In this unit we have been told to make a television program in which we have to show off our presenting skills. The brief has given us a broad spectrum in which we can do this, ranging from a wacky quiz show to a serious journalism piece to reviewing lamps with our Nan.
The first thing that I thought it would be important to do would be to research into proposal presentations, so that when it came to me presenting my own idea, I knew exactly how to engage with the audience and use my words to put my own picture in their heads.
One source of information I used on to write a good proposal came from this website:
For a few of the points it would be redundant to add them into my own presentation due to the fact that it isn’t going to the head of a major television network, and the idea is all pretty hypothetical, so the likes of points like “Production Talent”, “On Screen Talent”, “Duration and number of episodes”, and “Ownership” are ones that I don’t think I have to worry too much about, but at the same time, they are handy to know if life’s unpredictable path leads me to creating a television show proposal for real.
In the introduction, the first bit of information you are given is that commissioners receive up to 80 proposals per week, and of those, only a small number will be read from start to finish – meaning that I have to make mine as interesting to read as possible, bearing in mind that the slightest inaccuracy or dribbling on (probably like I’m doing now) will make that person put it down instantly and move on to the next one.
The first point made is: “Your title can be the most important part of the proposal that doesn’t matter.”

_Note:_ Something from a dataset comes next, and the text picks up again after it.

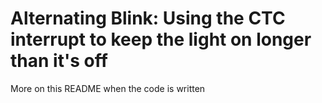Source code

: # Alternating Blink: Using the CTC interrupt to keep the light on longer than it's off

More on this README when the code is written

Due to the fact that television listings can only go up to 40 characters, it is preferred if your title is short, yet at the same time, tells the audience, and more important at this point, the commissioner, what the show is about.

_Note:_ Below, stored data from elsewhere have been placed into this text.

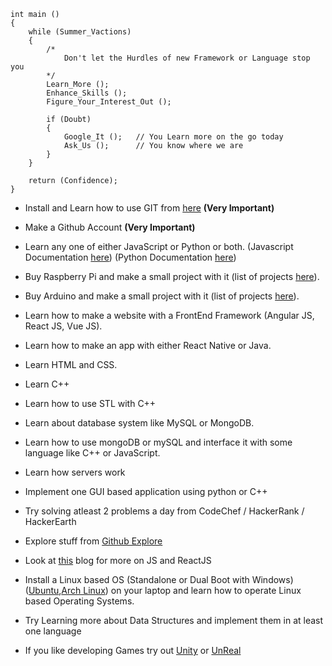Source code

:     int main ()
    {
    	while (Summer_Vactions)
		{
			/*
				Don't let the Hurdles of new Framework or Language stop you
			*/
			Learn_More ();
			Enhance_Skills ();
			Figure_Your_Interest_Out ();

			if (Doubt)
			{
				Google_It ();	// You Learn more on the go today
				Ask_Us ();		// You know where we are
			}
		}

		return (Confidence);
    }

* Install and Learn how to use GIT from [here](https://git-scm.com/) **(Very Important)**

* Make a Github Account **(Very Important)**

* Learn any one of either JavaScript or Python or both.
  (Javascript Documentation [here](https://developer.mozilla.org/bm/docs/Web/JavaScript)) (Python Documentation [here](https://docs.python.org/3.7/tutorial/index.html))
  
* Buy Raspberry Pi and make a small project with it (list of projects [here](https://circuitdigest.com/simple-raspberry-pi-projects-for-beginners)).

* Buy Arduino and make a small project with it (list of projects [here](https://www.meetup.com/Bend-Arduino-Group/messages/65762292/?_cookie-check=kTIC62wwRBcvcbzE)).

* Learn how to make a website with a FrontEnd Framework (Angular JS, React JS, Vue JS).

* Learn how to make an app with either React Native or Java.

* Learn HTML and CSS.

* Learn C++

* Learn how to use STL with C++

* Learn about database system like MySQL or MongoDB.

* Learn how to use mongoDB or mySQL and interface it with some language like C++ or JavaScript.

* Learn how servers work

* Implement one GUI based application using python or C++

* Try solving atleast 2 problems a day from CodeChef / HackerRank / HackerEarth

* Explore stuff from [Github Explore](https://github.com/explore)

* Look at [this](https://www.javascriptstuff.com/articles/) blog for more on JS and ReactJS

* Install a Linux based OS (Standalone or Dual Boot with Windows) ([Ubuntu](https://www.ubuntu.com/desktop),[Arch Linux](https://www.archlinux.org/)) on your laptop and learn how to operate Linux based Operating Systems.

* Try Learning more about Data Structures and implement them in at least one language

* If you like developing Games try out [Unity](https://unity3d.com/learn/tutorials) or [UnReal](https://www.unrealengine.com/en-US/what-is-unreal-engine-4)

However, this rule is more flexible than others as it can change depending on which channel it is you are presenting to. The examples given are Channel 4 and BBC 3:
“The channels have ideas of their own too – so under Stuart Murphy, BBC3 titles were of the in-your-face variety such as, My Penis and Everyone Else’s, Fuck Off I’m a Hairy Woman. Similarly, Channel 4 likes titles with shock value – The Boy Whose Skin Fell Off.”

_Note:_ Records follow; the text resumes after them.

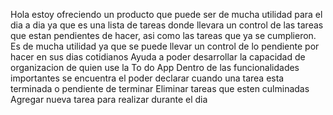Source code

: Hola estoy ofreciendo un producto que puede ser de mucha utilidad para el dia a dia ya que es una lista de tareas donde llevara un control de las tareas que estan pendientes de hacer, asi como las tareas que ya se cumplieron. 
Es de mucha utilidad ya que se puede llevar un control de lo pendiente por hacer en sus dias cotidianos
Ayuda a poder desarrollar la capacidad de organizacion de quien use la To do App 
Dentro de las funcionalidades importantes se encuentra el poder declarar cuando una tarea esta terminada o pendiente de terminar 
Eliminar tareas que esten culminadas
Agregar nueva tarea para realizar durante el dia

The title of my show will be “Idiot Box”, which is a plan on how a stereotypical member of the older generation will refer to the television, and the show is based around talking about people who we think are idiots on the “idiot box”.
I think it’s a good name because when you think of TV shows these days, you think of Netflix alongside the more traditional method. It also gives you the idea that there is some more adult humour.
The next point made is that I should “be upfront about what you’re pitching.”
This is important because some channels may favour one type of show to another – BBC Three will prefer comedies or documentaries aimed at young adults with slapstick humour rather than the deadpan, higher medium of comedy or more serious documentaries you will find on BBC Two.
My both of my ideas appealed to the audiences who prefer shows on BBC Two and Channel 4 such as “Alan Partridge”, due to the fact that they are mostly deadpan humour and also factual.
My idea is influenced majorly by “You Have Been Watching” which was shown on Channel 4, alongside it’s many other popular comedy quiz shows such as “Eight Out Of Ten Cats”, but it doesn’t share the quiz show element, and is basically just people sitting around discussing television shows they don’t particularly like/think are so bad that they find them interesting – For example of the latter, think of any Nicolas Cage film.
If I was creating these show for real, then the standard duration for this type of program would be in the 20-30 minute mark, however, because it is only a sting, I won’t be too concerned about how long it runs for. It would be better if it is only short as well because other people have to show their ideas in the class time too.
When it comes to presenting this television show, I will pretty much be playing myself, which means I will act and dress pretty casually because it is more of a casual, sitting around and talking show, rather than a formal quiz or news show. Because of the topics being covered the general style will be a mix of cynical and jokey and never totally serious.
When it comes to language, it is pretty much the same – because I plan the show to be on after the watershed, me and the guests are allowed to swear, albeit, within reason. The show is casual so I wouldn’t expect myself or the guests to speak formally either, unless that’s how they speak naturally.